• **Work order**: Write out the data below exactly, from its first line to the line containing "WITHOUT WARRANTIES OR", that line included.

• **Recorded information**:
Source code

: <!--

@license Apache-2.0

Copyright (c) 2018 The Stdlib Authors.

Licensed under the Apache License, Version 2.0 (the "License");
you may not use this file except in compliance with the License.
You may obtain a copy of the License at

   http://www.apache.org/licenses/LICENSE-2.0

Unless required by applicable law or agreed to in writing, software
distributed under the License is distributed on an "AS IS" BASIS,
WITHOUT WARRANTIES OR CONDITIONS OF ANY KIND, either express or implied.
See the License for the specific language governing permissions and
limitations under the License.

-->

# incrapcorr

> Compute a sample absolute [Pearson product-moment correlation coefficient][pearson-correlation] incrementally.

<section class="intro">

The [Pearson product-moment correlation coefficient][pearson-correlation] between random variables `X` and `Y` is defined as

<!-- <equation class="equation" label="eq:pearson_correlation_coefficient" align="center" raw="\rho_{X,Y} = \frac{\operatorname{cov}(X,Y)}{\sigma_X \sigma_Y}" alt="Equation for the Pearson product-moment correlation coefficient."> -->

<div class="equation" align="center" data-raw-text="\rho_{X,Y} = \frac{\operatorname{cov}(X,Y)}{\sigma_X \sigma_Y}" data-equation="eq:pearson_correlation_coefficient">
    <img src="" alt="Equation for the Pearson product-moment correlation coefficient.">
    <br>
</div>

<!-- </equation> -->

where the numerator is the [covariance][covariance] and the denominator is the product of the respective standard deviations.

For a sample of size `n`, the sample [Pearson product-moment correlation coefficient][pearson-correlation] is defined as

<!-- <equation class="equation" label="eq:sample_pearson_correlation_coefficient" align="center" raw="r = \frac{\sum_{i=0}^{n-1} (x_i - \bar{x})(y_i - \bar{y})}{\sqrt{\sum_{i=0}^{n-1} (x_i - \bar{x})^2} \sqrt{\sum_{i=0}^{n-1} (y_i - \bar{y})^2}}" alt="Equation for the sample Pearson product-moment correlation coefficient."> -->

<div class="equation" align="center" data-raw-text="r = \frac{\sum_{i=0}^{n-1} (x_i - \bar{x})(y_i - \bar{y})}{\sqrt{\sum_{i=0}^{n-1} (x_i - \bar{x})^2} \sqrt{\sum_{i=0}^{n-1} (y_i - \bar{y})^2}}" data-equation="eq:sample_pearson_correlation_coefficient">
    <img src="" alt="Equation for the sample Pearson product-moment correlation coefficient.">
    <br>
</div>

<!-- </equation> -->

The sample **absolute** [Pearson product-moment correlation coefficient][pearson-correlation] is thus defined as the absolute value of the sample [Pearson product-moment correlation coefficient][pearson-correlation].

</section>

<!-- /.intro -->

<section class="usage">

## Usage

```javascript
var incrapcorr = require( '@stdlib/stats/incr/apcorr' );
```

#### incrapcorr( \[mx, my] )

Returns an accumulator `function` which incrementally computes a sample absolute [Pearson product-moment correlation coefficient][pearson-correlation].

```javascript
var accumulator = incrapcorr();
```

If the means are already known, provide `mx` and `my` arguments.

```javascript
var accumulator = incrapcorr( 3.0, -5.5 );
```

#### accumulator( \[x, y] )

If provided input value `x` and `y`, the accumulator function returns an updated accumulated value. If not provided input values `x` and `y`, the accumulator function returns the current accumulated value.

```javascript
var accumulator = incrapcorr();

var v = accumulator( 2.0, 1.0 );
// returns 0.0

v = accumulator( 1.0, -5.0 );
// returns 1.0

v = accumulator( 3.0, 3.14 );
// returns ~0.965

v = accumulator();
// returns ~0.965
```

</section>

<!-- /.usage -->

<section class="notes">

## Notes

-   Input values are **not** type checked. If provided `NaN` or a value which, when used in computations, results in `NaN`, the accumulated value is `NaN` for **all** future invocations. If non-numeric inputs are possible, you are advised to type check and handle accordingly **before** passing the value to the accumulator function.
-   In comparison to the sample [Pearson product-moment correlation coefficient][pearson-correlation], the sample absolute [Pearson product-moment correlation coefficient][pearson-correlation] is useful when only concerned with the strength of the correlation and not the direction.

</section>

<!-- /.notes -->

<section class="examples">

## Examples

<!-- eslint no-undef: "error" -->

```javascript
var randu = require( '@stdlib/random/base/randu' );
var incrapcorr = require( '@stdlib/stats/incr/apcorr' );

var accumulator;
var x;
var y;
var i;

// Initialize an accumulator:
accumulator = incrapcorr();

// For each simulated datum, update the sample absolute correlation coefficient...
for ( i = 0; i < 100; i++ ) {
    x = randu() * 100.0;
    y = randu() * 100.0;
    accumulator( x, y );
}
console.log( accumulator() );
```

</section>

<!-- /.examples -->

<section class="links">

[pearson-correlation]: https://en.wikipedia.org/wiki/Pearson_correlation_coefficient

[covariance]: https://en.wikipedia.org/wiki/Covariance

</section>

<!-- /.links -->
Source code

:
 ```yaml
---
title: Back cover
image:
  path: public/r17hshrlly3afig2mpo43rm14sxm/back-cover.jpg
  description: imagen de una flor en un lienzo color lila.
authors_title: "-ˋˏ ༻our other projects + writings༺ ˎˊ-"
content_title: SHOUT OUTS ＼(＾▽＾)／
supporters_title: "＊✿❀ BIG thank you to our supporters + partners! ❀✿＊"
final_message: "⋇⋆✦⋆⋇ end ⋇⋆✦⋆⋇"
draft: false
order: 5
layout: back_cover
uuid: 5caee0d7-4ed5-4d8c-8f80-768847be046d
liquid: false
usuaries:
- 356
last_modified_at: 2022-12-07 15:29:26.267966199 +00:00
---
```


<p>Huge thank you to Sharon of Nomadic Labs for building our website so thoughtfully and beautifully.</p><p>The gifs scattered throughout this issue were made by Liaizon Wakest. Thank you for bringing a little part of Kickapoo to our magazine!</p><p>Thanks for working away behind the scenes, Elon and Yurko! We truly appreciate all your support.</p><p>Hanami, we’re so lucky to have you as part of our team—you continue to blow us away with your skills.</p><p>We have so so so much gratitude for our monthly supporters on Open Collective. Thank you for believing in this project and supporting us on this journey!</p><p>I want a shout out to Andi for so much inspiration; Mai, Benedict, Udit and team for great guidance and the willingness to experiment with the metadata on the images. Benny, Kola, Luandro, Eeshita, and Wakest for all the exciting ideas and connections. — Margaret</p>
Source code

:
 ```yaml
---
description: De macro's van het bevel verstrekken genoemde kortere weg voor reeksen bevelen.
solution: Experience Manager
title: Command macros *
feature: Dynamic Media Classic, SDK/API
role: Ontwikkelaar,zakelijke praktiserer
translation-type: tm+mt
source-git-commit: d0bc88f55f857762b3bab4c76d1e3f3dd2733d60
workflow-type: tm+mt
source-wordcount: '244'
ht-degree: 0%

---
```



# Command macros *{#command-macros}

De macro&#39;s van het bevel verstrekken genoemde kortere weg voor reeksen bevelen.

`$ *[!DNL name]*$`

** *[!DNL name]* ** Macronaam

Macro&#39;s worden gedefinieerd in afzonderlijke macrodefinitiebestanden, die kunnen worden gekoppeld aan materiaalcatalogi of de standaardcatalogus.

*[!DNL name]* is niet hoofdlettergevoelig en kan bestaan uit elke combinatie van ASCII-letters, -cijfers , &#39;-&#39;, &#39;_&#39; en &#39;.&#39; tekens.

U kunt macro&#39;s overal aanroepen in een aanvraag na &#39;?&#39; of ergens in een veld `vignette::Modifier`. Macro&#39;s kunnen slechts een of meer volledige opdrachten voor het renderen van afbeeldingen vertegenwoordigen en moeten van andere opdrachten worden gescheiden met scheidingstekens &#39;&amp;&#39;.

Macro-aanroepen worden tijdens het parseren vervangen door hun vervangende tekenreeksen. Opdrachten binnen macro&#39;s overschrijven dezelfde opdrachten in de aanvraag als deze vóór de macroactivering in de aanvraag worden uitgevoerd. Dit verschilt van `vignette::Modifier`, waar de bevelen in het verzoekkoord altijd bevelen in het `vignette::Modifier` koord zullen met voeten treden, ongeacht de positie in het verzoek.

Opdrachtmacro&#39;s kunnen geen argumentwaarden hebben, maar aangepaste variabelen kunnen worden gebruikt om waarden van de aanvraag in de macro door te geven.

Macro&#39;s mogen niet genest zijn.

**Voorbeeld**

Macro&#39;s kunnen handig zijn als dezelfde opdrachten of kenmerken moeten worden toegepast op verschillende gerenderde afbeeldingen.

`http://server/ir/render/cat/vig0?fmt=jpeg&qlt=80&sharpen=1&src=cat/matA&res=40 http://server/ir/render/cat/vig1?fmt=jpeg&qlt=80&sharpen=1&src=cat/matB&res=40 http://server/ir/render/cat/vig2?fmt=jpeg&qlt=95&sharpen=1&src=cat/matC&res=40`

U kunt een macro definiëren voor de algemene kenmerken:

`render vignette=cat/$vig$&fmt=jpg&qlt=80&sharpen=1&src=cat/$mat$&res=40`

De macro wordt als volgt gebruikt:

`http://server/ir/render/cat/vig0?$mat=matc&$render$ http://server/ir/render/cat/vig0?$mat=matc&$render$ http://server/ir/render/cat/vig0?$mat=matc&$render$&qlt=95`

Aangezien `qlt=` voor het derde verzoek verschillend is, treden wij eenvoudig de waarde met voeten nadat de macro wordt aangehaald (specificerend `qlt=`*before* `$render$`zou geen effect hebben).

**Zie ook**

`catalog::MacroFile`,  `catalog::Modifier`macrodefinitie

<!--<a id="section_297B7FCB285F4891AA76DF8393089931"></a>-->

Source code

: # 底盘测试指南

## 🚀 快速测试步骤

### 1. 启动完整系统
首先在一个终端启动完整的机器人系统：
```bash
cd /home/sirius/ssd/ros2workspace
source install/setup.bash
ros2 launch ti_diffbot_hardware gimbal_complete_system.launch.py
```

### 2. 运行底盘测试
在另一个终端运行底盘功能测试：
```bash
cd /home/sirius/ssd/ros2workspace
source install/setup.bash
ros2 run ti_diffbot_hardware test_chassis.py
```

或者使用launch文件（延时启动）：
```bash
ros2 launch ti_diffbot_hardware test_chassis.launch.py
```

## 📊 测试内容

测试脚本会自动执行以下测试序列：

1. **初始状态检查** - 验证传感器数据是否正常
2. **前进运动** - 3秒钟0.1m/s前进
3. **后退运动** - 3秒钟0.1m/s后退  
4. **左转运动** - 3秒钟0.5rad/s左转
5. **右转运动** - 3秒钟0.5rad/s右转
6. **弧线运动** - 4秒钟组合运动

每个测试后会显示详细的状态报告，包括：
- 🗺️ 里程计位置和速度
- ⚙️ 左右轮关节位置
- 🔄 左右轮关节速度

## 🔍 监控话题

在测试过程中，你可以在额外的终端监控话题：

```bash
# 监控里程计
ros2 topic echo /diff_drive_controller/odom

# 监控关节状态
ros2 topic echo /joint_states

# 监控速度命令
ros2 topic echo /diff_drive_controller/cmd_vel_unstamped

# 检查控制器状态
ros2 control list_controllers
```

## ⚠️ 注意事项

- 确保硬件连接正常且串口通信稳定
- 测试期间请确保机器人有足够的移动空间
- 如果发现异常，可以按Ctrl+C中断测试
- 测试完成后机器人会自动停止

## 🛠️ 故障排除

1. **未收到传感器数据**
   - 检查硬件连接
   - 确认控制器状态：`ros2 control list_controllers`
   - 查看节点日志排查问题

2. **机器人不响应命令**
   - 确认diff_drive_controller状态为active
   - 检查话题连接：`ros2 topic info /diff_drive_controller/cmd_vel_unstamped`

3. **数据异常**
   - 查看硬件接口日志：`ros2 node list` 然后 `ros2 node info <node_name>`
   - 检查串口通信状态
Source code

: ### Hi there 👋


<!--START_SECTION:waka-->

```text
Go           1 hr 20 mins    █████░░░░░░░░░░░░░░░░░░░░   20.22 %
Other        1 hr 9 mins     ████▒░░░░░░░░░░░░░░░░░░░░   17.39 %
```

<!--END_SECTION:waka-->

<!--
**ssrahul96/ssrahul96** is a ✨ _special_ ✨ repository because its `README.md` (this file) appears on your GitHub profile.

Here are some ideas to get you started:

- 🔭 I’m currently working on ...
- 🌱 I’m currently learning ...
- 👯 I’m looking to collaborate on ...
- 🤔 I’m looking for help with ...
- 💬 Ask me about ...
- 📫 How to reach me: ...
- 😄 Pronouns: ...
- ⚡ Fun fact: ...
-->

• **Task response**:
Source code

: <!--

@license Apache-2.0

Copyright (c) 2018 The Stdlib Authors.

Licensed under the Apache License, Version 2.0 (the "License");
you may not use this file except in compliance with the License.
You may obtain a copy of the License at

   http://www.apache.org/licenses/LICENSE-2.0

Unless required by applicable law or agreed to in writing, software
distributed under the License is distributed on an "AS IS" BASIS,
WITHOUT WARRANTIES OR CONDITIONS OF ANY KIND, either express or implied.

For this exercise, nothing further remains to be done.